Let’s demonstrate the need for data for interpreting models with a concrete example of US Census income classification, taken from the excellent SHAP python package. In this example, a high-capacity machine learning model is trained on over 32’000 actual records to predict how likely individuals are or are not contained within the high-income class. That decision is based on 12 available attributes (occupation, gender, race, etc.), each contributing to the final model. While ML toolkits have made it increasingly easy to train powerful models that yield excellent predictive accuracy, they typically fall short in explaining how these models come up with their decisions. This is where approaches like SHAP step in that help interpret models.

Figure 2. Summary plot of Explaining a Black-Box Model Prediction with SHAP.

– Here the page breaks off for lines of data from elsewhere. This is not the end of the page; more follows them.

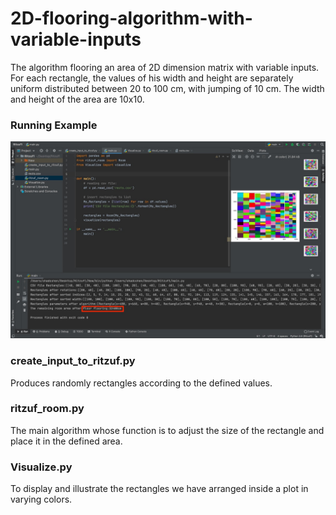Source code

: # 2D-flooring-algorithm-with-variable-inputs
The algorithm flooring an area of 2D dimension matrix with variable inputs. For each rectangle, the values of his width and height are separately uniform distributed between 20 to 100 cm, with jumping of 10 cm. The width and height of the area are 10x10.  



<h3>Running Example</h3>
<img src="Images/Output.jpeg" width="1000px">


<p>
<h3>create_input_to_ritzuf.py</h3>
Produces randomly rectangles according to the defined values.
</p>

<h3>ritzuf_room.py</h3>
The main algorithm whose function is to adjust the size of the rectangle and place it in the defined area.

<h3>Visualize.py</h3>
To display and illustrate the rectangles we have arranged inside a plot in varying colors.
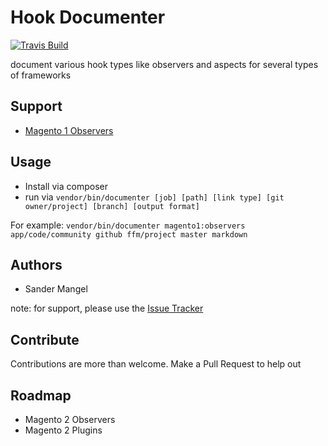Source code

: # Hook Documenter

[![Travis Build](https://api.travis-ci.org/ffmengineering/hookdocumenter.svg?branch=master "Travis Build")](https://travis-ci.org/ffmengineering/hookdocumenter)

document various hook types like observers and aspects for several types of frameworks

## Support
- [Magento 1 Observers](https://github.com/ffmengineering/hookdocumenter/blob/master/docs/magento1-observers.md)

## Usage
- Install via composer
- run via `vendor/bin/documenter [job] [path] [link type] [git owner/project] [branch] [output format]`

For example: `vendor/bin/documenter magento1:observers app/code/community github ffm/project master markdown`

## Authors
- Sander Mangel

note: for support, please use the [Issue Tracker](https://github.com/ffmengineering/hookdocumenter/issues)

## Contribute
Contributions are more than welcome. Make a Pull Request to help out

## Roadmap 
- Magento 2 Observers
- Magento 2 Plugins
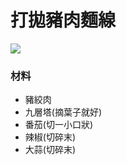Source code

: # 打拋豬肉麵線

![](https://lh3.googleusercontent.com/3Du_3_stmUZy0c6QL1NNhPg4CEz4rBUePo_-fAYgIQl-8TbUXsgmeee9mTZ_icWvuX8-ib-EJLr1Y1rn3_MPAQiXTUPMfnzcsjFXdfuNZdiHcJyzTzQmOt9io-3zgcZJc-cC6CJ7rHR0xmb8yGhz2iSwmM7dzanuciYxwCXHygsgmjm9eJlC7ucaX5_4Oq1G5euIoCvNtOHjA7KSzedmWRlrZ_XwLSlCyl6evBWIp_WM6HpC6sEIfzzdOrGmnx6wr_FDEi7Wip6J8Qy0K-grRAynzeJmEf8l7xu_5-l72SvYyzXlcEF11Td5sKRmrp8Pzgb8hqqQFzxa0shS3qML6O-YvrWrPwE6rrht-A0fhbDpLBrJXQeI2dSXkqWbCr9gtAj0LUN2CNBLxTsCQj0repK1zx-Bvkv2_vJ0D6DhWr-6hOqZldV7gpIvHalLuWNBxgye3VezfQOpKHnz3Zad-e6RiCzmNHQQMy8BnPXkl6yDmZK_rKn3paKefj2ncHnCJ3olVAL9_gYILnG0GkvMOM2DIXrc6EC4AxriceGvWUCAT1UIqObyRZx_-3dGA23TQvJn7hhlBGA6vAc6_Zf8cnSMYM0pPCt1WHeIJde_2Yc=w1902-h1426-no)

### 材料
+ 豬絞肉
+ 九層塔(摘葉子就好)
+ 番茄(切一小口狀)
+ 辣椒(切碎末)
+ 大蒜(切碎末)
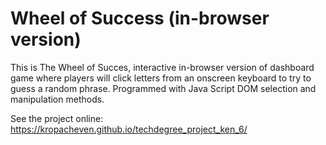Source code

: # Wheel of Success (in-browser version)

This is The Wheel of Succes, interactive in-browser version of dashboard game where players will click letters from an onscreen keyboard to try to guess a random phrase. Programmed with Java Script DOM selection and manipulation methods.

See the project online: https://kropacheven.github.io/techdegree_project_ken_6/

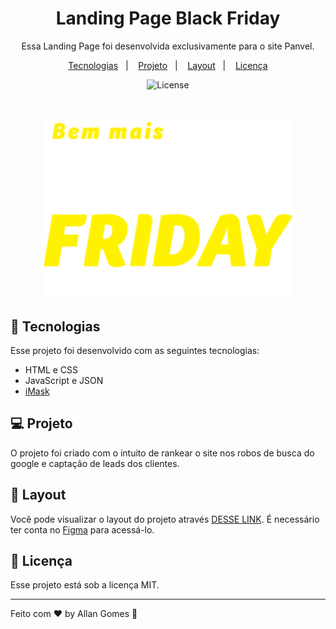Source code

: <h1 align="center"> Landing Page Black Friday </h1>

<p align="center">
Essa Landing Page foi desenvolvida exclusivamente para o site Panvel.
</p>

<p align="center">
  <a href="#-tecnologias">Tecnologias</a>&nbsp;&nbsp;&nbsp;|&nbsp;&nbsp;&nbsp;
  <a href="#-projeto">Projeto</a>&nbsp;&nbsp;&nbsp;|&nbsp;&nbsp;&nbsp;
  <a href="#-layout">Layout</a>&nbsp;&nbsp;&nbsp;|&nbsp;&nbsp;&nbsp;
  <a href="#memo-licença">Licença</a>
</p>

<p align="center">
  <img alt="License" src="https://img.shields.io/static/v1?label=license&message=MIT&color=49AA26&labelColor=000000">
</p>

<br>

<p align="center">
  <img alt="blackfriday" src="assets/img/black-friday-2021.png" width="400">
</p>

## 🚀 Tecnologias

Esse projeto foi desenvolvido com as seguintes tecnologias:

- HTML e CSS
- JavaScript e JSON
- [iMask](https://imask.js.org)

## 💻 Projeto

O projeto foi criado com o intuito de rankear o site nos robos de busca do google e captação de leads dos clientes.

## 🔖 Layout

Você pode visualizar o layout do projeto através [DESSE LINK](https://www.figma.com/file/5oKpx0GpfFOLS66XkzXpuo/Black-Friday?node-id=0%3A1). É necessário ter conta no [Figma](https://figma.com) para acessá-lo.


## :memo: Licença

Esse projeto está sob a licença MIT.

---

Feito com ♥ by Allan Gomes :wave:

Figure 2 shows the basic workflow of instantiating a SHAP explainer within Python, by providing it with the model as well as the data. Or, to put it differently: no data → no explanations!

In the early days of ML adoption the model developers were also the ones who were tasked to interpret and validate “their” models. In these cases, the original training data is typically re-used for the explainer as well. However, with the significant real-world impact of deployed models on people’s lives, the development and the governance of AI models are increasingly separated to different teams, respectively to different organizations, like a certification body. Yet, this separation requires granular-level data to be shared, which due to the sensitivity of the underlying training data is oftentimes either too risky or outright forbidden. This is a fundamental barrier towards an urgently needed industry-wide adoption and enforcement of AI Governance. MOSTLY AI’s synthetic data to the rescue! As we’ve demonstrated before, it is highly representative and truly anonymous and serves as a drop-in replacement for actual data. As we’ll show in the following, not only to develop and test-drive ML models, but also to allow its behavior to be investigated for an unlimited amount of realistic and representative scenarios.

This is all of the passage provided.